US STOCKS-Wall St falls as Powell’s comments fuel rate worries
By Caroline Valetkevitch
NEW YORK, Feb 27 (Reuters) – U.S. stocks declined on Tuesday after Federal Reserve Chairman Jerome Powell gave an upbeat view instagram on the U.S. economy and said data has strengthened his confidence on inflation.
The comments boosted bets the central bank would squeeze in a fourth rate hike this year.
In his prepared remarks, Powell hinted that the central bank would stick to its current path of gradual rate hikes, but his comments during congressional testimony seemed to spook the market.
“He said it’s his impression the economy was getting stronger, which subtly gave the indication that he was going to raise his personal forecast for four rate hikes this year,” said Michael O’Rourke, chief market strategist at JonesTrading in Greenwich, Connecticut.
The Fed is widely expected to raise rates next month and in December signaled a total of three rate hikes this year. Fed officials will release new forecasts, including their views on the appropriate future path of rate hikes, when they meet next month.
Powell’s first semi-annual economic testimony as Fed chief before the U.S. Congress comes at a sensitive time for the market, which has swayed wildly in recent weeks on inflation worries.
The Dow Jones Industrial Average fell 134.9 points, or 0.52 percent, to 25,574.37, the S&P 500 lost 18.17 points, or 0.65 percent, to 2,761.43 and the Nasdaq Composite dropped 49.14 points, or 0.66 percent, to 7,372.32.
Bond yields also rose, with the benchmark U.S. 10-year Treasury yields hitting a session high.

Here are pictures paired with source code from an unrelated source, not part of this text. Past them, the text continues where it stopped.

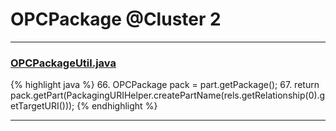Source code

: # OPCPackage @Cluster 2

***

### [OPCPackageUtil.java](https://searchcode.com/codesearch/view/401674/)
{% highlight java %}
66. OPCPackage pack = part.getPackage();
67. return pack.getPart(PackagingURIHelper.createPartName(rels.getRelationship(0).getTargetURI()));
{% endhighlight %}

***


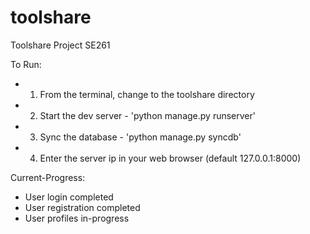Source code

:toolshare
=========

Toolshare Project SE261

To Run:
- 1. From the terminal, change to the toolshare directory
- 2. Start the dev server - 'python manage.py runserver'
- 3. Sync the database - 'python manage.py syncdb'
- 4. Enter the server ip in your web browser (default 127.0.0.1:8000) 


Current-Progress:
- User login completed
- User registration completed
- User profiles in-progress
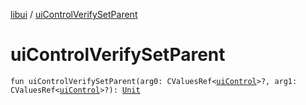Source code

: [libui](index.md) / [uiControlVerifySetParent](./ui-control-verify-set-parent.md)

# uiControlVerifySetParent

`fun uiControlVerifySetParent(arg0: CValuesRef<`[`uiControl`](ui-control/index.md)`>?, arg1: CValuesRef<`[`uiControl`](ui-control/index.md)`>?): `[`Unit`](https://kotlinlang.org/api/latest/jvm/stdlib/kotlin/-unit/index.html)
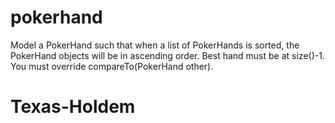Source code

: # pokerhand
Model a PokerHand such that when a list of PokerHands is sorted, the PokerHand objects will be in ascending order. Best hand must be at size()-1.  You must override compareTo(PokerHand other).
# Texas-Holdem
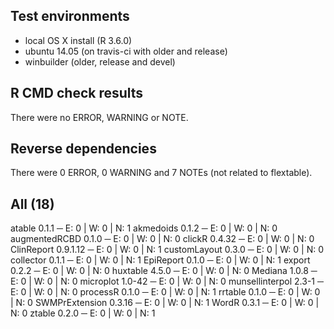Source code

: ## Test environments

- local OS X install (R 3.6.0)
- ubuntu 14.05 (on travis-ci with older and release)
- winbuilder (older, release and devel)

## R CMD check results

There were no ERROR, WARNING or NOTE. 

## Reverse dependencies

There were 0 ERROR, 0 WARNING and 7 NOTEs (not related to flextable). 

## All (18)

atable 0.1.1           ─ E: 0     | W: 0     | N: 1
akmedoids 0.1.2        ─ E: 0     | W: 0     | N: 0
augmentedRCBD 0.1.0    ─ E: 0     | W: 0     | N: 0
clickR 0.4.32          ─ E: 0     | W: 0     | N: 0
ClinReport 0.9.1.12    ─ E: 0     | W: 0     | N: 1
customLayout 0.3.0     ─ E: 0     | W: 0     | N: 0
collector 0.1.1        ─ E: 0     | W: 0     | N: 1
EpiReport 0.1.0        ─ E: 0     | W: 0     | N: 1
export 0.2.2           ─ E: 0     | W: 0     | N: 0
huxtable 4.5.0         ─ E: 0     | W: 0     | N: 0
Mediana 1.0.8          ─ E: 0     | W: 0     | N: 0
microplot 1.0-42       ─ E: 0     | W: 0     | N: 0
munsellinterpol 2.3-1  ─ E: 0     | W: 0     | N: 0
processR 0.1.0         ─ E: 0     | W: 0     | N: 1
rrtable 0.1.0          ─ E: 0     | W: 0     | N: 0
SWMPrExtension 0.3.16  ─ E: 0     | W: 0     | N: 1
WordR 0.3.1            ─ E: 0     | W: 0     | N: 0
ztable 0.2.0           ─ E: 0     | W: 0     | N: 1
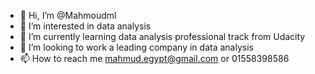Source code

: - 👋 Hi, I’m @Mahmoudml
- 👀 I’m interested in data analysis
- 🌱 I’m currently learning data analysis professional track from Udacity
- 💞️ I’m looking to work a leading company in data analysis
- 📫 How to reach me mahmud.egypt@gmail.com or 01558398586

<!---
Mahmoudml/Mahmoudml is a ✨ special ✨ repository because its `README.md` (this file) appears on your GitHub profile.
You can click the Preview link to take a look at your changes.
--->
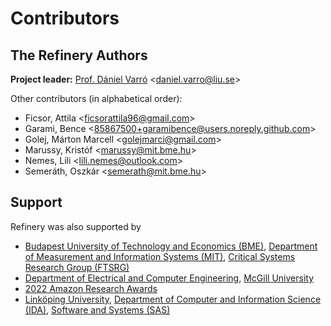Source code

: <!--
  SPDX-FileCopyrightText: 2021-2023 The Refinery Authors <https://refinery.tools/>

  SPDX-License-Identifier: EPL-2.0
-->

# Contributors

## The Refinery Authors

**Project leader:** [Prof. Dániel Varró](https://liu.se/en/employee/danva91) &lt;daniel.varro@liu.se&gt;

Other contributors (in alphabetical order):

* Ficsor, Attila &lt;ficsorattila96@gmail.com&gt;
* Garami, Bence &lt;85867500+garamibence@users.noreply.github.com&gt;
* Golej, Márton Marcell &lt;golejmarci@gmail.com&gt;
* Marussy, Kristóf &lt;marussy@mit.bme.hu&gt;
* Nemes, Lili &lt;lili.nemes@outlook.com&gt;
* Semeráth, Oszkár &lt;semerath@mit.bme.hu&gt;

## Support

Refinery was also supported by

* [Budapest University of Technology and Economics (BME)](https://www.bme.hu/?language=en), [Department of Measurement and Information Systems (MIT)](https://mit.bme.hu/eng/), [Critical Systems Research Group (FTSRG)](https://ftsrg.mit.bme.hu/en/)
* [Department of Electrical and Computer Engineering](https://www.mcgill.ca/ece/), [McGill University](https://www.mcgill.ca/)
* [2022 Amazon Research Awards](https://www.amazon.science/research-awards/recipients/daniel-varro-fall-2021)
* [Linköping University](https://liu.se/en), [Department of Computer and Information Science (IDA)](https://liu.se/en/organisation/liu/ida), [Software and Systems (SAS)](https://liu.se/en/organisation/liu/ida/sas)
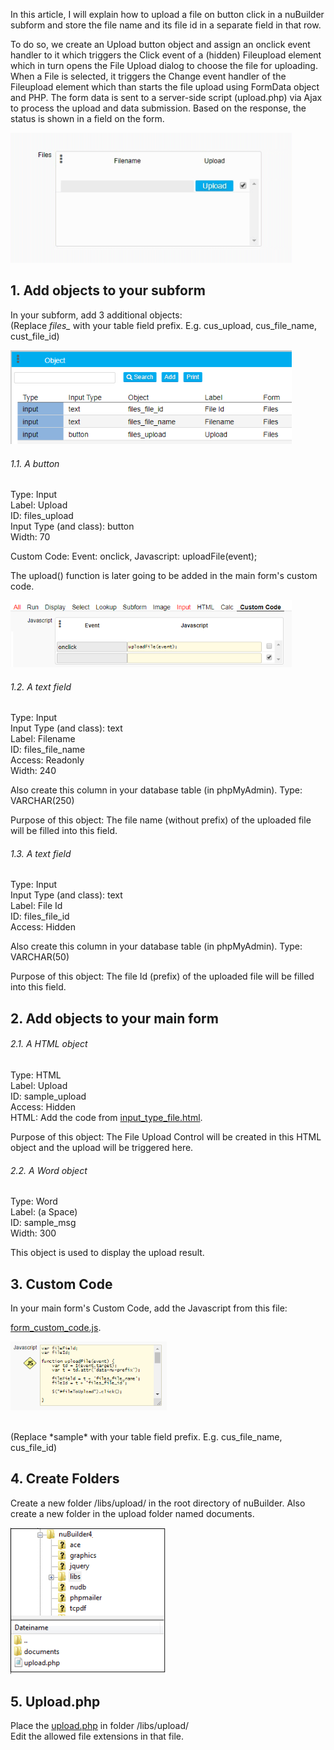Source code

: In this article, I will explain how to upload a file on button click in a nuBuilder subform and store the file name and its file id in a separate field in that row.

To do so, we create an Upload button object and assign an onclick event handler to it which triggers the Click event of a (hidden) Fileupload element which in turn opens the File Upload dialog to choose the file for uploading.
When a File is selected, it triggers the Change event handler of the Fileupload element which than starts the file upload using FormData object and PHP. The form data is sent to a server-side script (upload.php) via Ajax to process the upload and data submission.
Based on the response, the status is shown in a field on the form.

<p align="left">
  <img src="screenshots/video_upload.gif" width="450">
</p>


## 1. Add objects to your subform

In your subform, add 3 additional objects:<br />
(Replace *files_* with your table field prefix. E.g. cus_upload, cus_file_name, cust_file_id)

<p align="left">
  <img src="screenshots/subform_files_objects.png" width="450">
</p>

###### 1.1. A button

Type: Input<br />
Label: Upload<br />
ID: files_upload<br />
Input Type (and class): button<br />
Width: 70<br />

Custom Code: Event: onclick, Javascript: uploadFile(event);<br />

The upload() function is later going to be added in the main form's custom code.

<p align="left">
  <img src="screenshots/button_upload_onclick.png" width="450">
</p>

###### 1.2. A text field

Type: Input<br />
Input Type (and class): text<br />
Label: Filename<br />
ID: files_file_name<br />
Access: Readonly<br />
Width: 240<br />

Also create this column in your database table (in phpMyAdmin). Type: VARCHAR(250)

Purpose of this object: The file name (without prefix) of the uploaded file will be filled into this field.

###### 1.3. A text field

Type: Input<br />
Input Type (and class): text<br />
Label: File Id<br />
ID: files_file_id<br />
Access: Hidden<br />

Also create this column in your database table (in phpMyAdmin). Type: VARCHAR(50)

Purpose of this object: The file Id (prefix) of the uploaded file will be filled into this field.

## 2. Add objects to your main form

###### 2.1. A HTML object

Type: HTML<br />
Label: Upload<br />
ID: sample_upload<br />
Access: Hidden<br />
HTML: Add the code from [input_type_file.html](input_type_file.html).

Purpose of this object:  The File Upload Control will be created in this HTML object and the upload will be triggered here.

###### 2.2. A Word object

Type: Word<br />
Label: (a Space)<br />
ID: sample_msg<br />
Width: 300<br />

This object is used to display the upload result.

## 3. Custom Code

In your main form's Custom Code, add the Javascript from this file: 

[form_custom_code.js](form_custom_code.js).

<p align="left">
  <img src="screenshots/form_custom_code_1.png" width="250">
</p>

<br />
(Replace *sample* with your table field prefix. E.g. cus_file_name, cus_file_id)

## 4. Create Folders

Create a new folder /libs/upload/ in the root directory of nuBuilder. Also create a new folder in the upload folder named documents.

<p align="left">
  <img src="screenshots/folders.png" width="250">
</p>

## 5. Upload.php

Place the [upload.php](upload.php) in folder /libs/upload/<br />
Edit the allowed file extensions in that file.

“Sure enough, rates here have moved up a little bit as well, probably a little bit more so here based on his testimony, but I don’t think we are in a danger zone or anything of a spike in rate hikes by the Fed,” said Mark Kepner, managing director, sales and trading in Chatham, New Jersey.
Comcast fell 6.3 percent after the U.S. cable giant offered to buy Sky for $31 billion in an unsolicited approach, taking on Rupert Murdoch’s Fox and Bob Iger’s Walt Disney in the battle for Europe’s biggest pay-TV group.
The stock was the biggest drag on the S&P 500. Disney dropped 4.1 percent and Twenty-First Century Fox fell 2.9 percent following the news.
Macy’s rose 4.2 percent after reporting higher-than-expected same-store sales growth for the fourth quarter. The biggest U.S. department store chain said sales at established stores could mark their first annual gain in four years.
Declining issues outnumbered advancing ones on the NYSE by a 2.38-to-1 ratio; on Nasdaq, a 2.34-to-1 ratio favored decliners.
The S&P 500 posted 44 new 52-week highs and 3 new lows; the Nasdaq Composite recorded 90 new highs and 44 new lows.